Game-play Experience | Game-play experience is the last model in my finite definition of game design. Included in my definition are game mechanics and play mechanics, which represent a means to an end [1]. The end being the creation of a game-play experience. However in my opinion it should represent  the starting point for a game's design. Game-play experience has been called a second hand design problem [2] and in the MDA model [3] is described as a game’s aesthetics. The model I present in this post is an attempt to summarize several related ideas about how games create experiences, how player abilities connect to gaming and how a game's play state is structured.

Mind & Body
Experience | The game-play experience model begins with questioning how a person has an experience. Effects of gaming on players have been explained by cognitive mechanisms [4], semiotic approaches and compared to other forms of media [5]. Perspectives that typically suggest games are primarily mental activities. The perspective taken by my model is holistic and considers how a player's experiences are gathered through mind, body... and soul. This perspective is supported by ideas from cognitive psychology which shows experience is a "cued stimulation of central mental and bodily functions."[5] Meaning that games (board, card, video, sport, etc.) always create experiences by triggering both physical and mental reactions, even if these reactions vary in intensity.
Senses, Cognitive & Motor Abilities

Gaming Ability | The next aspect of the game-play experience understand the game aspect from the perspective of the player. Gaming (or game structured activities) cannot take place without the player having some of the basic faculties (i.e. your five senses, cognitive and motor abilities). Gaming triggers the use of a player's basic faculties and challenges [6] them to improve these faculties. The game-play experience model claims that games not only require the use of our your faculties to play them, but gaming is an activity directly aimed at triggering their use, challenging them and ultimately encouraging their improvement.

From the perspective of a game designer this opens the possibility to design game mechanics directly related to the player's faculties. Our faculties can be roughly categorized as physical and mental. Our physical faculties include our five senses, coordination, strength, and endurance. Our mental faculties include memory, association, concept formation, pattern recognition, language, attention, perception, action, problem solving and mental imagery.

There are several game archetypes which form the basis of all games. These archetypes are competition, skill, role-playing, chance, sensation, expression, discovery, social, and puzzling. The archetypes are important to game-play experience because of the way they activate the player's need to use different faculties.

The Play State | Another aspect of the game-play experience model is to understand the play state. Game design literature typically barrows the concept of flow [7] which narrows it down to a balance between boredom and frustration. From a game designer's perspective this should be obvious. The game-play experience model instead recognizes several states of play which can fluctuate accordingly to the game.  During game-play a player should encounter the six states [8] of play at various times in order to maintain a playful attitude during the game. If one of the seven states is missing or difficult to obtain, then play is likely to become boring or frustrating. The six states include anticipation, learning, understanding, empowerment, surprise, composure, and mastery. 
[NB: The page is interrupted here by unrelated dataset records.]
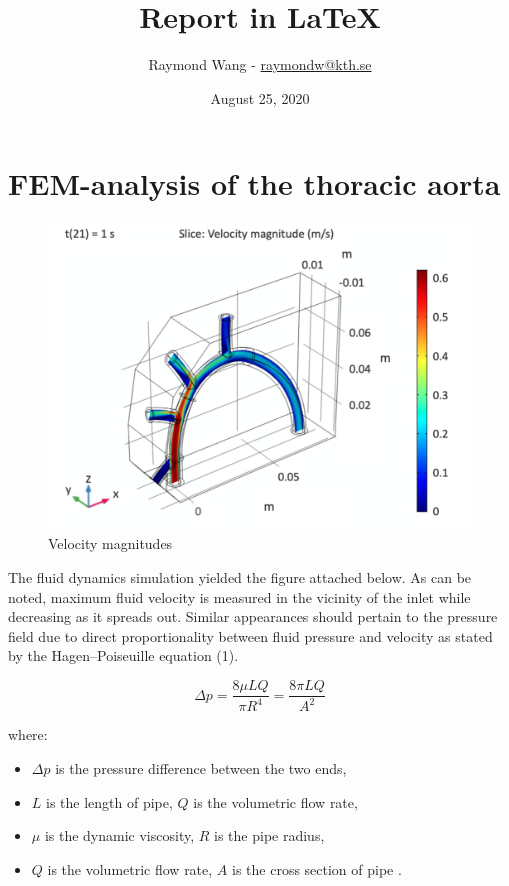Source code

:\documentclass[12pt]{article}
\title{Report in \LaTeX}
\date{August 25, 2020}
\author{Raymond Wang - 
\url{raymondw@kth.se}}
\begin{document}
\maketitle
\tableofcontents

\newpage 
\section{FEM-analysis of the thoracic aorta}

\begin{figure}
\centering
\includegraphics[width=.98\linewidth]{velocity}
\caption{Velocity magnitudes}
\end{figure}

The fluid dynamics simulation yielded the figure attached below. As can be noted, maximum fluid velocity is measured in the vicinity of the inlet while decreasing as it spreads out. Similar appearances should pertain to the pressure field due to direct proportionality between fluid pressure and velocity as stated by the Hagen–Poiseuille equation (1).

\begin{equation}
    \Delta p = \frac{8\mu LQ}{\pi R^{4}} = \frac{8 \pi LQ}{A^{2}}
\end{equation}

\noindent where: 
\begin{itemize}
    \item[] $\Delta p$ is the pressure difference between the two ends,
    \item[] $L$ is the length of pipe, \hspace{0.2cm} $Q$  is the volumetric flow rate,
    \item[] $\mu$ is the dynamic viscosity,
    $R$ is the pipe radius,
    \item[] $Q$  is the volumetric flow rate,
    $A$ is the cross section of pipe \cite{vogel2020life}.
\end{itemize}
\end{document}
Conclusion | Games create real-life experiences. However I will not argue their value compared to other real-life experiences. A game-play experience always includes physical and mental reactions from a player. The intensity of these often depends on the game form. For example, playing a sport (e.g. football) provides a more intense physical experience than a video game, but both create experience from physical and mental interactions.

Gaming requires the player to use a combination senses, cognitive and motor abilities. Games create activities directly aimed at triggering these faculties, then challenge them and ultimately encouraging their improvement. You can well imagine that impairment of any of these faculties ultimately result in frustration and a negative game-play experience. For example, a visually impaired player would become frustrated when playing any game that requires vision to progress through the game. The different game archetypes can offer the game designer a way at triggering the different faculties. However I believe that well design game mechanics and play mechanics can help tailor make games for applied purposes.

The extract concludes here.